Over the last couple of weeks, a number of Federal Reserve insiders, in speeches and other policy statements, have suggested the time is right for another hike in the Fed's key interest rate.
After all, the Fed signaled a policy of rising rates back in December, but has only hiked the Overnight Discount Rate once – in December. Surely June is the time for another rate hike.
Don't count on it, says Rajeev Dhawan of the Economic Forecasting Center at Georgia State University’s J. Mack Robinson College of Business. Dhawan says the Fed may wait nearly an entire year, until March 2017, before hiking rates.
“The Federal Open Market Committee (FOMC) dot charts are of interest to the press for their noise potential,” Dhawan wrote in his quarterly “Forecast of the Nation,” released May 26. “These are submitted weeks in advance of the meeting and as such are purely opinions and not policy projections, resulting in confusion.”
Dhawan says there is plenty of evidence to suggest the Fed will wait. He singles out comments in the April FOMC minutes that contradict the idea of a June rate hike.

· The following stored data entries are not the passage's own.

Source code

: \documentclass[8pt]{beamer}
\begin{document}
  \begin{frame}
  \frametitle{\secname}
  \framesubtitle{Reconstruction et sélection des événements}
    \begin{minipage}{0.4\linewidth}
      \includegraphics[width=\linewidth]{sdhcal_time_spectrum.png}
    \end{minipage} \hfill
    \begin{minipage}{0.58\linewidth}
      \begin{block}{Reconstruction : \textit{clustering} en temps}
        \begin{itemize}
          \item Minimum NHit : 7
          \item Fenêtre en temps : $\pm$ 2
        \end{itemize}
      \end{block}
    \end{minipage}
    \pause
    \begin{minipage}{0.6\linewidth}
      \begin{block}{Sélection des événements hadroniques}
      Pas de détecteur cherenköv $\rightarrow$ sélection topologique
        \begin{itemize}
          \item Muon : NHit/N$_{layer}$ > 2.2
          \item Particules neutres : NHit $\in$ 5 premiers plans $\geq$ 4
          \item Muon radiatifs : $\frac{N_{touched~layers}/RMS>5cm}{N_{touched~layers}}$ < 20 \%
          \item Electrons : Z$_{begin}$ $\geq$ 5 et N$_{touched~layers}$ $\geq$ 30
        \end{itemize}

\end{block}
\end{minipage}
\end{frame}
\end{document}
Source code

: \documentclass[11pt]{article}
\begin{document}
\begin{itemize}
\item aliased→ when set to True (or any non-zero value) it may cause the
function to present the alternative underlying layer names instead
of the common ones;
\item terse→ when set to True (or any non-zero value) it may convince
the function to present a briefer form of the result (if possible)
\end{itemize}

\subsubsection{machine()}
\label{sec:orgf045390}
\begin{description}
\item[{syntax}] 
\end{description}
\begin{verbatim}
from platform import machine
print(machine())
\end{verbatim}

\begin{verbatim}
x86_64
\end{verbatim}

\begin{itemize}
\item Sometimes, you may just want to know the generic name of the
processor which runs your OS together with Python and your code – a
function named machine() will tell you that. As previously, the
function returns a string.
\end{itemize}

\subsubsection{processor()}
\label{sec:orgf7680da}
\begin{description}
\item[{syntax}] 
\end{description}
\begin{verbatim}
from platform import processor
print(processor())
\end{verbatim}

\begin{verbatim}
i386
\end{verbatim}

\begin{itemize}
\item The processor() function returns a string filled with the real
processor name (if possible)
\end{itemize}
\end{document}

Momentum indicator is down
“The FOMC said consumer sentiment was high, which is true, but it has been moderating since last fall,” Dhawan said. Combined with extreme volatility in the stock market and the political uncertainty surrounding the presidential primaries and upcoming elections, “the momentum indicator for confidence is not up, but down.”
In the past, the FOMC moved to hike rates when economic indicators suggested the economy was heating up. The purpose of the rate hike was to tap on the brakes. Dhawan argues that improvements in the economy are about half the size of those before the Great Recession.

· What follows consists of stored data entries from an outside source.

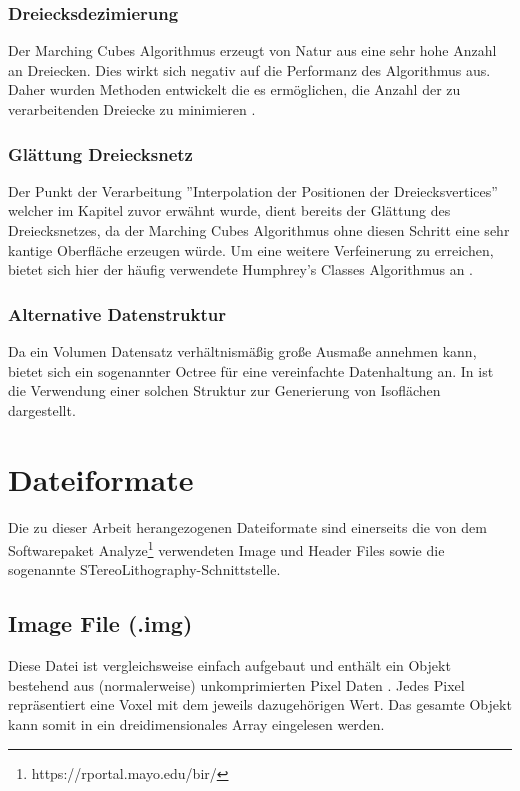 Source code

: \subsubsection{Dreiecksdezimierung}
Der Marching Cubes Algorithmus erzeugt von Natur aus eine sehr hohe Anzahl an Dreiecken. Dies wirkt sich negativ auf die Performanz des Algorithmus aus. Daher wurden Methoden entwickelt die es ermöglichen, die Anzahl der zu verarbeitenden Dreiecke zu minimieren \citep{DecTri}.
\subsubsection{Glättung Dreiecksnetz}
Der Punkt der Verarbeitung ''Interpolation der Positionen der Dreiecksvertices'' welcher im Kapitel zuvor erwähnt wurde, dient bereits der Glättung des Dreiecksnetzes, da der Marching Cubes Algorithmus ohne diesen Schritt eine sehr kantige Oberfläche erzeugen würde. Um eine weitere Verfeinerung zu erreichen, bietet sich hier der häufig verwendete Humphrey’s Classes Algorithmus an \citep{Verf} .
\subsubsection{Alternative Datenstruktur}
Da ein Volumen Datensatz verhältnismäßig große Ausmaße annehmen kann, bietet sich ein sogenannter Octree für eine vereinfachte Datenhaltung an. In \citep{Octree} ist die Verwendung einer solchen Struktur zur Generierung von Isoflächen dargestellt.

\section{Dateiformate}
\label{sec:DateiEinf}
Die zu dieser Arbeit herangezogenen Dateiformate sind einerseits die von dem Softwarepaket Analyze\footnote{https://rportal.mayo.edu/bir/} verwendeten Image und Header Files sowie die sogenannte STereoLithography-Schnittstelle. 

\subsection{Image File (.img)}
Diese Datei ist vergleichsweise einfach aufgebaut und enthält ein Objekt bestehend aus (normalerweise) unkomprimierten Pixel Daten \citep{AnalyzeFormat}. Jedes Pixel repräsentiert eine Voxel mit dem jeweils dazugehörigen Wert. Das gesamte Objekt kann somit in ein dreidimensionales Array eingelesen werden.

The fact that auto sales continue at a record pace is not a good indicator, Dhawan said. Spending on cars diverts money from other things.
“This is bad news for shopping malls and retail centers because consumers are scrimping on discretionary spending to service their auto loans in the face of less than stellar income gains,” he said.
The fact is, he says, it is a subpar recovery. Since the Fed normally hikes rates to show things down a bit, Dhawan says there is absolutely no reason the Fed should want to slow economic activity now.
So why would a rate hike even be on the table? Many a pundit has suggested the Fed is desperate to raise rates, only so it would be able to lower them in the future when the economy goes over a cliff, as it did in late 2008.
All of this makes Friday's May employment report from the Labor Department more important than usual. Strong job growth would suggest improving economic conditions that might give Fed policymakers an added incentive to hike rates later this month.
But increasingly Dhawan's view seems to be the prevailing one. A June rate increase – or anytime this summer – is by no means certain.